»»

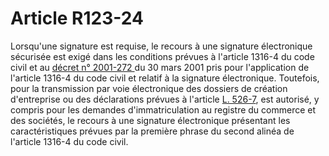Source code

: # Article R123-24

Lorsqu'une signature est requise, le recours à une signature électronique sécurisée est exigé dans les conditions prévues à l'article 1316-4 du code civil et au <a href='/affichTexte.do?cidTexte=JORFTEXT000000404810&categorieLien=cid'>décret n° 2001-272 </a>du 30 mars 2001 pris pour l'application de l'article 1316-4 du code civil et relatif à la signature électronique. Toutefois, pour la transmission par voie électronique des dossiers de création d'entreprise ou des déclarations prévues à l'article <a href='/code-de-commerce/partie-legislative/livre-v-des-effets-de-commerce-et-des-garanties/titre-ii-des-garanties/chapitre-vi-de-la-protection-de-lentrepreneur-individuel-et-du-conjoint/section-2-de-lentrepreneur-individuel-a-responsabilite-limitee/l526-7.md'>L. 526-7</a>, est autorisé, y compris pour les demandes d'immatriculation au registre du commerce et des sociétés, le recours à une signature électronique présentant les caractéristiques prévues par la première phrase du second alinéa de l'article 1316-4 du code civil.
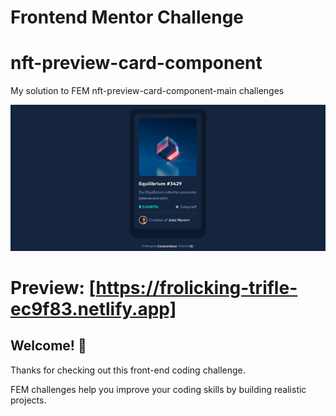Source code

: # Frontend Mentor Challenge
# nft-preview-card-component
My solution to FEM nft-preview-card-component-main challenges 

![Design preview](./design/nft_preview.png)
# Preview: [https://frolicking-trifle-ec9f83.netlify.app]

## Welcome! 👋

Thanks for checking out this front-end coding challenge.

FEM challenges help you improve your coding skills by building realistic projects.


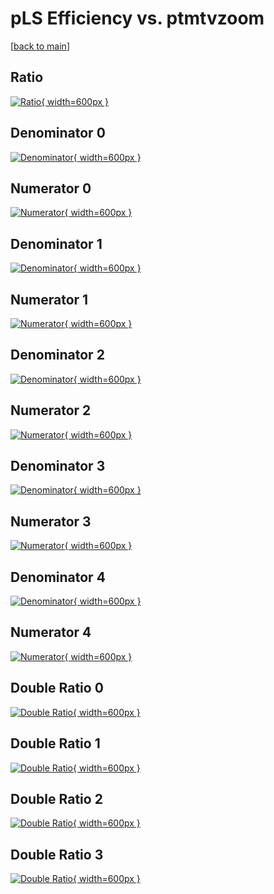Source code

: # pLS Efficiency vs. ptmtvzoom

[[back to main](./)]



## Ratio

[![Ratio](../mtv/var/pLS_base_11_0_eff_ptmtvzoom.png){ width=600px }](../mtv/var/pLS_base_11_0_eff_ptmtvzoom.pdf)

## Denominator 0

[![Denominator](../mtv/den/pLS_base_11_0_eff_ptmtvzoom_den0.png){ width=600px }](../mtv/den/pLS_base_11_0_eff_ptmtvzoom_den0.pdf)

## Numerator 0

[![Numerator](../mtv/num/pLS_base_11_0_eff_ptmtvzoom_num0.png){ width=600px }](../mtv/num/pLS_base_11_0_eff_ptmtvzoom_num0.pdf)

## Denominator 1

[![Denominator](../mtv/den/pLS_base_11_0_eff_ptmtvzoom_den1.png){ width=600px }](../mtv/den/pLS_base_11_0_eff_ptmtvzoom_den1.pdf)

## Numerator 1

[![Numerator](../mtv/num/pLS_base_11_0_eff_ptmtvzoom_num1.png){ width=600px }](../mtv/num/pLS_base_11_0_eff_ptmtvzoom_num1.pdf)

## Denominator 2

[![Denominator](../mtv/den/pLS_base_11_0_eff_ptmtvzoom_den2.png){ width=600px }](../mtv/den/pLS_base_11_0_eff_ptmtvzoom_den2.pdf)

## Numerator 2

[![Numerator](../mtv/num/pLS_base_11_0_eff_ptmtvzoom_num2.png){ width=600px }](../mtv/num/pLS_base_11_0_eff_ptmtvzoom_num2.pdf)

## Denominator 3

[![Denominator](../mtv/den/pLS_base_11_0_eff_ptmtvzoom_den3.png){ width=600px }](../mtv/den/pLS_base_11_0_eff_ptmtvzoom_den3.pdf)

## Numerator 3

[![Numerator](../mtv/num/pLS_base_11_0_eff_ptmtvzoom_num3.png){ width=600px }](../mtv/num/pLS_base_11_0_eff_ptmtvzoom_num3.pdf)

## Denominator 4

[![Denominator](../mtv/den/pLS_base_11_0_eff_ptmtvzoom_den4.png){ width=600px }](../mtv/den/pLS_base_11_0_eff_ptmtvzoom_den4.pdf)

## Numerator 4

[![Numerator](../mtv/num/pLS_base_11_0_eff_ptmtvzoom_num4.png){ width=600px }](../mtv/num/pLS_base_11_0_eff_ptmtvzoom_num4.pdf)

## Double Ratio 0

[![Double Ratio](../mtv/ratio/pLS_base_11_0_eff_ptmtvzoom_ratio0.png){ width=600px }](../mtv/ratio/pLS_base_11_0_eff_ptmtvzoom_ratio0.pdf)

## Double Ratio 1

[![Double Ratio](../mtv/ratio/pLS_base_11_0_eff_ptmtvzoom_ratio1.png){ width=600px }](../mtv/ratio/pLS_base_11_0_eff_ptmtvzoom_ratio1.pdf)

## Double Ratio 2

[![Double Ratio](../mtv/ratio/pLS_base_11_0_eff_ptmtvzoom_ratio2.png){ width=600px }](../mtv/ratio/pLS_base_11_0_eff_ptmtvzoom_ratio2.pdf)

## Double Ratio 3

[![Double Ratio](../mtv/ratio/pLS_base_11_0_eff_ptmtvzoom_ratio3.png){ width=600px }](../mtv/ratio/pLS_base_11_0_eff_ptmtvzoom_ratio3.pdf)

««
»»

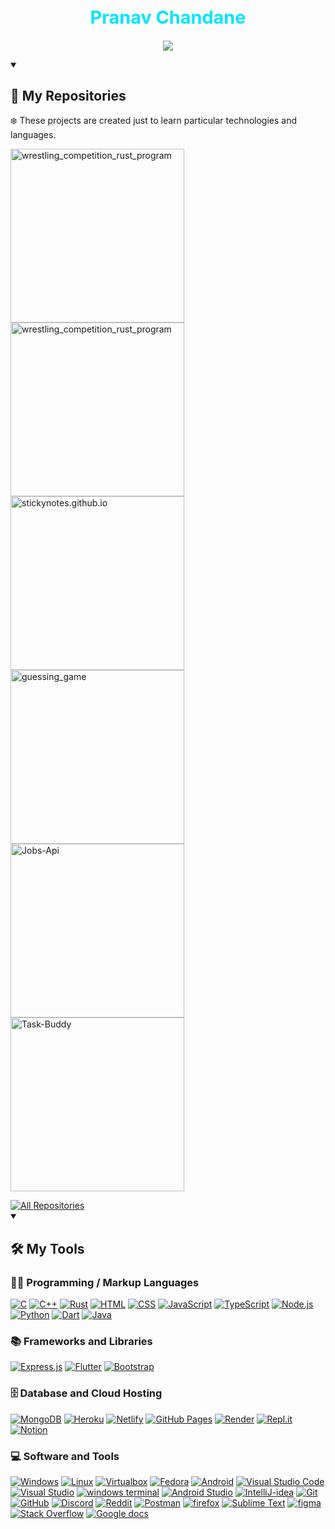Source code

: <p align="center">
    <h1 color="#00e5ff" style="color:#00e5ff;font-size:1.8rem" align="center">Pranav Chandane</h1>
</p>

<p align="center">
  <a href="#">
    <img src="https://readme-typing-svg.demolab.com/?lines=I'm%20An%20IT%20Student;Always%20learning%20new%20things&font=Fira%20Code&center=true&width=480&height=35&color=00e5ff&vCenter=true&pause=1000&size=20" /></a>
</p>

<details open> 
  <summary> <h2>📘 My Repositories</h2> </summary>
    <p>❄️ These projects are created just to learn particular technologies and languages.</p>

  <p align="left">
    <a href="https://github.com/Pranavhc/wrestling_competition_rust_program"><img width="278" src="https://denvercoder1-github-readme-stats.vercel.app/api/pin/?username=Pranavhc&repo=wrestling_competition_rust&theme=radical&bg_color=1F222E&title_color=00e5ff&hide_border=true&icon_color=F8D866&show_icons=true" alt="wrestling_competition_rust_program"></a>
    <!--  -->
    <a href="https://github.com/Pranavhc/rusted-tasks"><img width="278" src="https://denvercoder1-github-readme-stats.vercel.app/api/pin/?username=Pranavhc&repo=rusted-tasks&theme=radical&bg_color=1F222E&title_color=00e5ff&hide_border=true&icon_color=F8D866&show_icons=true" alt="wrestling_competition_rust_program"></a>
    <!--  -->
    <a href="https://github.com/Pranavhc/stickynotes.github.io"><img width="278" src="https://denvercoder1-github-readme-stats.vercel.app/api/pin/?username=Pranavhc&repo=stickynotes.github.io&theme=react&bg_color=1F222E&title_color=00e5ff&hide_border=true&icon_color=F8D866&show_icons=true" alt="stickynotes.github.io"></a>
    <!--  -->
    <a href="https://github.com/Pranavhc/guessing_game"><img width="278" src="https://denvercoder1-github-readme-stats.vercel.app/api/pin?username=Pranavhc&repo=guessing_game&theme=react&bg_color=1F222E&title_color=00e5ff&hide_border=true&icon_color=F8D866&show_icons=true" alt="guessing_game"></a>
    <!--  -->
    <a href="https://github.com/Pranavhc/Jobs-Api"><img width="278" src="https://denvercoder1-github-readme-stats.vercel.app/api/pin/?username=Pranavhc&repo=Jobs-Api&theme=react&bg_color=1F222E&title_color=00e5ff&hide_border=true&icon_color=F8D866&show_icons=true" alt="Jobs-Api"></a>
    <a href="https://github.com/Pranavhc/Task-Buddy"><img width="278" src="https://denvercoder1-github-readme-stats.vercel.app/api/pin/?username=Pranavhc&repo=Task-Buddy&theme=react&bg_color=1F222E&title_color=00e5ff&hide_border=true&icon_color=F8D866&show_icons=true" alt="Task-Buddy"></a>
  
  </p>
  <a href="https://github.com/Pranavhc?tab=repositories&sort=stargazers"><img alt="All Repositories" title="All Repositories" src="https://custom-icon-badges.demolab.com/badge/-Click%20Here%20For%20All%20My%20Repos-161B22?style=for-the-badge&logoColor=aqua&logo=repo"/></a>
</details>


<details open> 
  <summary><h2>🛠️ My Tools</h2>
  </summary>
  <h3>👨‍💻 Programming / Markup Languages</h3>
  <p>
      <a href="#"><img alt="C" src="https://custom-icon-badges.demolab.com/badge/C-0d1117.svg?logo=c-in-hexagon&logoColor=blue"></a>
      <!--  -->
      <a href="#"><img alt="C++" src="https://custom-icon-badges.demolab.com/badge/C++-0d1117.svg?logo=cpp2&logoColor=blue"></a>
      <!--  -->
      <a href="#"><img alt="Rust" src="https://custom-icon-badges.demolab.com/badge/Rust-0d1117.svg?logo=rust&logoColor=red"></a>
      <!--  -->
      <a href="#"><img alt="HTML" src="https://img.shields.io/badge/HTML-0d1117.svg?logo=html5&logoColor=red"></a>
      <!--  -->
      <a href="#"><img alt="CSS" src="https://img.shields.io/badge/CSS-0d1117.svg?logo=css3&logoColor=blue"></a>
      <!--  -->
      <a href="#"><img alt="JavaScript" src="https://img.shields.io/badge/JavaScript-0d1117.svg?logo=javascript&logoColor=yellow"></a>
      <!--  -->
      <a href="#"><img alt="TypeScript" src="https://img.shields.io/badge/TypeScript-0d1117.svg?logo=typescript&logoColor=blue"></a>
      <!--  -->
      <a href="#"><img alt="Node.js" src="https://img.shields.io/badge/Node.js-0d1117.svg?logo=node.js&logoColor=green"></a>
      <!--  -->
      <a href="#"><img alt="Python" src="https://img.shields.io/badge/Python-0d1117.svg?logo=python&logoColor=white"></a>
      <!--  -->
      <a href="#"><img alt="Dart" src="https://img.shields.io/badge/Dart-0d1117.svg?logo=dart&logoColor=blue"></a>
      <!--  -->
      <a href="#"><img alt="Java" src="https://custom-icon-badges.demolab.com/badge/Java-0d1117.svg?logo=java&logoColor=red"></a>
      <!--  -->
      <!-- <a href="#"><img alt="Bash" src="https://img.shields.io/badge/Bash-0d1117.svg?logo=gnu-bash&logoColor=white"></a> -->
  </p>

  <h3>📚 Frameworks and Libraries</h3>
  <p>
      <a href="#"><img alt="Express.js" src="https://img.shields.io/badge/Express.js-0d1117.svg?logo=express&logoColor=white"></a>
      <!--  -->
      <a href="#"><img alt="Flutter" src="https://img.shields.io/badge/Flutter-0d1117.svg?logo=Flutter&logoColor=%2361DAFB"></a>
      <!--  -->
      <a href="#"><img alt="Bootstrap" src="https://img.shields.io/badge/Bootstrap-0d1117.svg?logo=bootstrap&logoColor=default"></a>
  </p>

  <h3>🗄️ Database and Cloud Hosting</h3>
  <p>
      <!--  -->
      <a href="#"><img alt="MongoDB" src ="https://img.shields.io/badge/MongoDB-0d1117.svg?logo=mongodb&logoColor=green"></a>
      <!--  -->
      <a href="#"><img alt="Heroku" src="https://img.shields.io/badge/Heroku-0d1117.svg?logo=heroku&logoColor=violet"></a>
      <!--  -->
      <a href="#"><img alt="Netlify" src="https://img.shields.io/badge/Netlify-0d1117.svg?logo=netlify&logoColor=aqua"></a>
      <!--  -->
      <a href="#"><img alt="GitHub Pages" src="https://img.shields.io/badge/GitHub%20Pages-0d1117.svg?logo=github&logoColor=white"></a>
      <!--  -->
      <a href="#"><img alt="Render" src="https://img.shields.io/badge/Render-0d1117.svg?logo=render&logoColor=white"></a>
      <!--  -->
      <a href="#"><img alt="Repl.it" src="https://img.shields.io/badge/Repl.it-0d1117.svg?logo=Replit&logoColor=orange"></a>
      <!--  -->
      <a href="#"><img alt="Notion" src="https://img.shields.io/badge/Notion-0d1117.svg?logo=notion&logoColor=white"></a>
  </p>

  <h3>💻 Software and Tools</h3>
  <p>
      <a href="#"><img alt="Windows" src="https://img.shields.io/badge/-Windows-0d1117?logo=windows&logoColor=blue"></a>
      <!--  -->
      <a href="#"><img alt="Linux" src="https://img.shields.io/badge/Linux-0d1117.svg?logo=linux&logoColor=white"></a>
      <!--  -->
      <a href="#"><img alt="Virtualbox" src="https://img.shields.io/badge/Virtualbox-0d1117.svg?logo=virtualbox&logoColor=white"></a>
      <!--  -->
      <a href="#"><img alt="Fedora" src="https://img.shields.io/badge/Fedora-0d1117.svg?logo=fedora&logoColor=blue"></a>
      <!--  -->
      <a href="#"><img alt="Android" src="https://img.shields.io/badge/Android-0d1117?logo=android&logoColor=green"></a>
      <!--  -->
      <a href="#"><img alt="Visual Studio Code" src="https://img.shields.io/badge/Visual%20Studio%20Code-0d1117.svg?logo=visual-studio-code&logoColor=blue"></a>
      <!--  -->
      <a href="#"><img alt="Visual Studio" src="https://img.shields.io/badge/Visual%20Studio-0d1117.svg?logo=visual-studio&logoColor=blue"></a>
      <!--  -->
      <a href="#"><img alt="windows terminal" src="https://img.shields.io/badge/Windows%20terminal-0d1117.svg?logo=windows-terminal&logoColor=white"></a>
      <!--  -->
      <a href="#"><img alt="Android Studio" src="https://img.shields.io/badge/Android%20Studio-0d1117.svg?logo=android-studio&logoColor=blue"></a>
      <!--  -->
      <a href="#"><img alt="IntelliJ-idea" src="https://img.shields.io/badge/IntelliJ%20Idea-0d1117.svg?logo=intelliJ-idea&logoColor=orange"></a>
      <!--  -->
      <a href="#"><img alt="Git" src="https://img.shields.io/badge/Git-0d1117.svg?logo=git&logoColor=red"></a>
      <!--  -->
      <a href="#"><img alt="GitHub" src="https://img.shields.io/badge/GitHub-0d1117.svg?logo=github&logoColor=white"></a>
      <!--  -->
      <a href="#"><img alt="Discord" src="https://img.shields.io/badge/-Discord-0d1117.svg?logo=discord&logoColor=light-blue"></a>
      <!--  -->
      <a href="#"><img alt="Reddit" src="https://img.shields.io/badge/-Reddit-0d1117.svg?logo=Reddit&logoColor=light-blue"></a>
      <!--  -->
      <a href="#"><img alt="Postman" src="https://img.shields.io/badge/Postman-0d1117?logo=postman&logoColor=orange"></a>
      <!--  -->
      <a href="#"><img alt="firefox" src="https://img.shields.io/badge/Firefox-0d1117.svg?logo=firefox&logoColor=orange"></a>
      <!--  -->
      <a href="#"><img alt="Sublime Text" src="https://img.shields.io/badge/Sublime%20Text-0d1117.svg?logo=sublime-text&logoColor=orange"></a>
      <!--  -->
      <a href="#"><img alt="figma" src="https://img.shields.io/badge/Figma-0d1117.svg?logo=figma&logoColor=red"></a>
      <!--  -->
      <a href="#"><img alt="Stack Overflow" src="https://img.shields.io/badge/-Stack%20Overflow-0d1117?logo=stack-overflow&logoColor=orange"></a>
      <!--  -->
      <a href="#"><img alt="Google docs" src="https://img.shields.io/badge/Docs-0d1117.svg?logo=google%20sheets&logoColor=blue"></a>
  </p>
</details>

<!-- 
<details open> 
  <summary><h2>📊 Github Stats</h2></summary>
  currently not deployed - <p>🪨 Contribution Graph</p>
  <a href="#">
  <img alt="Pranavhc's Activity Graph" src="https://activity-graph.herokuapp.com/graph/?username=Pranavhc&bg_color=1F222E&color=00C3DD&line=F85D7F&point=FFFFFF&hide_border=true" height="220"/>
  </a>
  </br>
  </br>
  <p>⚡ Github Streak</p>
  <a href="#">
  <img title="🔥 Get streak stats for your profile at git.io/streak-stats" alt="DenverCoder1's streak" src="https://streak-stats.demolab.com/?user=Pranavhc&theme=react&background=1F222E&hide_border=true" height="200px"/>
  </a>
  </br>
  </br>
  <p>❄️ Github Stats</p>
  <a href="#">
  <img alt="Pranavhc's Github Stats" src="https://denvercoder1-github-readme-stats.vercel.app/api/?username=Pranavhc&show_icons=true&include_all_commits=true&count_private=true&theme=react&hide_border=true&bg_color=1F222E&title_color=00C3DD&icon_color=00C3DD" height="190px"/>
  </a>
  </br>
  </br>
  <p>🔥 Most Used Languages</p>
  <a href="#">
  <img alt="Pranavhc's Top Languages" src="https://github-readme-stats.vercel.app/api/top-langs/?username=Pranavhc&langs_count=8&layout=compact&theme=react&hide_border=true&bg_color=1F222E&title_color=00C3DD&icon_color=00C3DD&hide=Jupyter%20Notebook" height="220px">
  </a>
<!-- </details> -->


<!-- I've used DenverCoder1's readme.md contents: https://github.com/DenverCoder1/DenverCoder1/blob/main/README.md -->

««
»»

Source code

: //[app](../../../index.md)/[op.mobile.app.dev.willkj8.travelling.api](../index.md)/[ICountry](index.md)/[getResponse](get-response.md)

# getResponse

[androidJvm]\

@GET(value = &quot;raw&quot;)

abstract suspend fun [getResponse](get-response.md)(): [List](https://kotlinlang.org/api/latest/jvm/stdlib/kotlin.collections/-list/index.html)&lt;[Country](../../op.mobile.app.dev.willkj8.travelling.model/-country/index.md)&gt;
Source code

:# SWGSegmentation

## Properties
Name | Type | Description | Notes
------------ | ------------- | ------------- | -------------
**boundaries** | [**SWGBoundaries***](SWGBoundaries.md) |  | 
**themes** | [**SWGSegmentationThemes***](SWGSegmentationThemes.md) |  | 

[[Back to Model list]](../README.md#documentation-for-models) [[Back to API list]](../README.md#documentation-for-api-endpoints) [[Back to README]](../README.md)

««

-- WORK TO BE COMPLETED --
Going through the entries, return every line holding the word "mobile".

-- RESPONSE BELOW --
: //[app](../../../index.md)/[op.mobile.app.dev.willkj8.travelling.api](../index.md)/[ICountry](index.md)/[getResponse](get-response.md)
abstract suspend fun [getResponse](get-response.md)(): [List](https://kotlinlang.org/api/latest/jvm/stdlib/kotlin.collections/-list/index.html)&lt;[Country](../../op.mobile.app.dev.willkj8.travelling.model/-country/index.md)&gt;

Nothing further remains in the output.